WHAT THE TASK ASKS: The required output is the line containing "The marketing is what moves the business." through the final line of the material below, printed exactly, with no other lines.

PROVIDED ENTRIES:
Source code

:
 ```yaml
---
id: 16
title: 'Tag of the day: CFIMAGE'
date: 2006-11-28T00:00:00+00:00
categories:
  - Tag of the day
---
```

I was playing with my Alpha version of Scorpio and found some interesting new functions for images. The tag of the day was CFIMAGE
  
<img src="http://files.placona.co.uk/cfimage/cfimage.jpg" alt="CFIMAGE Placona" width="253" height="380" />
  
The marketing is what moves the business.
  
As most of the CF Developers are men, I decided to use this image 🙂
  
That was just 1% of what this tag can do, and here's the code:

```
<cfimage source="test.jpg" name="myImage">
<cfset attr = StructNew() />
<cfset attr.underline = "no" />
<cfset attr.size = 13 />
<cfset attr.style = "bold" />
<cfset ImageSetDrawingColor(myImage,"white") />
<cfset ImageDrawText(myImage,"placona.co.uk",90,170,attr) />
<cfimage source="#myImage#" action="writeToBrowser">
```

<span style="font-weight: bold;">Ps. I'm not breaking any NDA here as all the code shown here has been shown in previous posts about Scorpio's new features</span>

EXERCISE SOLUTION:
The marketing is what moves the business.
  
As most of the CF Developers are men, I decided to use this image 🙂
  
That was just 1% of what this tag can do, and here's the code:

```
<cfimage source="test.jpg" name="myImage">
<cfset attr = StructNew() />
<cfset attr.underline = "no" />
<cfset attr.size = 13 />
<cfset attr.style = "bold" />
<cfset ImageSetDrawingColor(myImage,"white") />
<cfset ImageDrawText(myImage,"placona.co.uk",90,170,attr) />
<cfimage source="#myImage#" action="writeToBrowser">
```

<span style="font-weight: bold;">Ps. I'm not breaking any NDA here as all the code shown here has been shown in previous posts about Scorpio's new features</span>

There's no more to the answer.